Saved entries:
┌────────

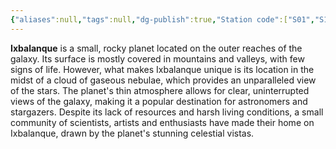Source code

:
 ```yaml
---
{"aliases":null,"tags":null,"dg-publish":true,"Station code":["S01","S13"],"permalink":"/narrative/locations/worlds/ixbalanque/","dgPassFrontmatter":true}
---
```




**Ixbalanque** is a small, rocky planet located on the outer reaches of the galaxy. Its surface is mostly covered in mountains and valleys, with few signs of life. However, what makes Ixbalanque unique is its location in the midst of a cloud of gaseous nebulae, which provides an unparalleled view of the stars. The planet's thin atmosphere allows for clear, uninterrupted views of the galaxy, making it a popular destination for astronomers and stargazers. Despite its lack of resources and harsh living conditions, a small community of scientists, artists and enthusiasts have made their home on Ixbalanque, drawn by the planet's stunning celestial vistas.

└────────

> [Problem statement] All of the lines above should be copied exactly, apart from the pictures.

> [Answer area]
Source code

:
 ```yaml
---
{"aliases":null,"tags":null,"dg-publish":true,"Station code":["S01","S13"],"permalink":"/narrative/locations/worlds/ixbalanque/","dgPassFrontmatter":true}
---
```




**Ixbalanque** is a small, rocky planet located on the outer reaches of the galaxy. Its surface is mostly covered in mountains and valleys, with few signs of life. However, what makes Ixbalanque unique is its location in the midst of a cloud of gaseous nebulae, which provides an unparalleled view of the stars. The planet's thin atmosphere allows for clear, uninterrupted views of the galaxy, making it a popular destination for astronomers and stargazers. Despite its lack of resources and harsh living conditions, a small community of scientists, artists and enthusiasts have made their home on Ixbalanque, drawn by the planet's stunning celestial vistas.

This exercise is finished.